Brown butter. Let’s talk about it. Hourie threw my world for a lil’ loop a few weeks ago when she was all like, “Oh and I burn my brown butter. Like, burn.” Up until that point, I always did it the way you were “supposed to”: cooked it until it reached that perfectly autumn, nutty brown, removed it from the heat and then stirred it vigorously until it cooled so it wouldn’t burn. She said that it never tastes like brown butter if you do that, there’s not enough depth. Burning it is the only way.
I was skeptical–I figured surely we’re going to taste the burnt flavor (not that that can’t be enjoyable either). But when we sat there eating the crisp, there wasn’t a trace of burnt flavor, just rich, delicious buttery depth in the crumble. I’m sold. You should try this. When I made this, I took the butter in this way too far, until it was a very, very dark brown, almost black and it was glorious.
Today I’m excited. Today is the first post (of many, I hope) of the restaurant series I’m doing in collaboration with photographer, Jennifer Chong. For the long time I’ve wanted to incorporate my favorite restaurants into this blog, but I wasn’t sure how … Would you all care about a restaurant in LA if you live in Detroit? Eh, probably not. Also, I’m not a food critic, nor do I want to be. I like recipes. So, I figured this would be a fun way to share. This series is going to be a two-parter, a two-fer! The first post will be of me visiting the restaurant/bakery, being shown by the chef/pastry chef/baker/mixologist how to create one of our favorite dishes. The second post will be a recipe for said dish, adapted for the home, by me! All photography will be by Jennifer Chong.

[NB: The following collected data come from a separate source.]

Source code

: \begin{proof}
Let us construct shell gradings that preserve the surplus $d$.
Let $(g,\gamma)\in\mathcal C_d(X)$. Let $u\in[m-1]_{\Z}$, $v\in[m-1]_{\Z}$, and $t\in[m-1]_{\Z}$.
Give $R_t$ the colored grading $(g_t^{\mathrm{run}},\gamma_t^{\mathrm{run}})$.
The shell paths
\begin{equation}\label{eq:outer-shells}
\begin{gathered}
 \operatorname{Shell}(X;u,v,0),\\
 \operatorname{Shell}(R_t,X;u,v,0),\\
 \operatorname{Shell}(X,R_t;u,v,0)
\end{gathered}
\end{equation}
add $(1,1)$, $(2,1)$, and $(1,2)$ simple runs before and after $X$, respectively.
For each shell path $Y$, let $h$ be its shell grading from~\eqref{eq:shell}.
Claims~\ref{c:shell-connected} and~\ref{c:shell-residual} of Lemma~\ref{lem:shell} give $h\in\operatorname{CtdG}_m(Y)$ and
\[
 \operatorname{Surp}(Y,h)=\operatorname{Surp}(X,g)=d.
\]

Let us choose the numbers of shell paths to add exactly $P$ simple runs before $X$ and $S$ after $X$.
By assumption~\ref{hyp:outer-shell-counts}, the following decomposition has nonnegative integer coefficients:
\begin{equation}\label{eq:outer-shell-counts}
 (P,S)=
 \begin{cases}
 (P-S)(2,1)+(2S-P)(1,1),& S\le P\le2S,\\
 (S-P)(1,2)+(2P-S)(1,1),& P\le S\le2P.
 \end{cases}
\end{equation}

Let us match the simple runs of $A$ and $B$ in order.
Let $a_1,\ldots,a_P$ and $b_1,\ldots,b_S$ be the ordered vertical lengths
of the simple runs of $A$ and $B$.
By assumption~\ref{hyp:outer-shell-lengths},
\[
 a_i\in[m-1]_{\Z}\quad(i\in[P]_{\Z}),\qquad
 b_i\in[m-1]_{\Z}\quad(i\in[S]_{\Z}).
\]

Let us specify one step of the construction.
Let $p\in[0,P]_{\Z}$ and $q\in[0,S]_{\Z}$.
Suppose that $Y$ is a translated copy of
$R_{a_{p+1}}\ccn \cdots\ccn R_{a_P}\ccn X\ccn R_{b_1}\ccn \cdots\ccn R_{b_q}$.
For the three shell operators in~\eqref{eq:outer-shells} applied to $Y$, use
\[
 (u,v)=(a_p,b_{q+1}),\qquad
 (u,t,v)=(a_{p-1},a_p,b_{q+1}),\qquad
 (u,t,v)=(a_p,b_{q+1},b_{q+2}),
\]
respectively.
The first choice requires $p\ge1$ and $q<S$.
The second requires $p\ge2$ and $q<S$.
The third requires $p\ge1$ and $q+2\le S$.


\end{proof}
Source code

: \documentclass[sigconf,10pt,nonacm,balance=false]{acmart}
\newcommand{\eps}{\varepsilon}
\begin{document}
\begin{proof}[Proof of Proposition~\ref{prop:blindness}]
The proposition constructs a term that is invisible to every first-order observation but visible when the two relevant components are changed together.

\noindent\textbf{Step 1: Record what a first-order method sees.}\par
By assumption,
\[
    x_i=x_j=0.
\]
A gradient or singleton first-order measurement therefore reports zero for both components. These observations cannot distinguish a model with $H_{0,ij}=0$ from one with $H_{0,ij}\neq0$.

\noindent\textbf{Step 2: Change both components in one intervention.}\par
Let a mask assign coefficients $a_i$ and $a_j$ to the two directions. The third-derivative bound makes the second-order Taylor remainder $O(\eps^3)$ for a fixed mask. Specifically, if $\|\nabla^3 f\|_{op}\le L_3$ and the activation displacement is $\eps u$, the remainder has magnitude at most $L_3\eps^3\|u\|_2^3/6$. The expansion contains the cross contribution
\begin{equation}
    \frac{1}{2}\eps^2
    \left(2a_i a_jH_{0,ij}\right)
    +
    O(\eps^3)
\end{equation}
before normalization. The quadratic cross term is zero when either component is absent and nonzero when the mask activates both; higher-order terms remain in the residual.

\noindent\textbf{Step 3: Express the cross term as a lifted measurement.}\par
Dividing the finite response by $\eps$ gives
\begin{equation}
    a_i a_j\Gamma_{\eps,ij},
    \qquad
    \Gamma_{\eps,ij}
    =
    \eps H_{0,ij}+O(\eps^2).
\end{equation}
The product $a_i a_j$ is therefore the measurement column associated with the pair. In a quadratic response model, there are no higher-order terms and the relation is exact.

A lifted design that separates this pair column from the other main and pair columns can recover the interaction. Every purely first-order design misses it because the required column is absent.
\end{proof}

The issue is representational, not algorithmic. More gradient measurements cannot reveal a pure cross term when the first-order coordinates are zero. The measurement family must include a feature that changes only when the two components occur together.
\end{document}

We’re launching this series with my favorite bakery in Los Angeles, Short Cake! This bakery is near and dear to my heart, and I do have a bit of a personal connection to it.
Short Cake was founded by my boyfriend’s late mama, Amy Pressman. She was a longtime pastry chef and co-founder of The Baker’s Dozen with Marion Cunningham. She was set to open the bakery, alongside her other project, a burger joint called Short Order, in late 2011. Unfortunately, right before both of their openings, she passed away. Her baking protege, Hourie Sahakian, opened the bakery in her absence, and has continued at Short Cake as head baker.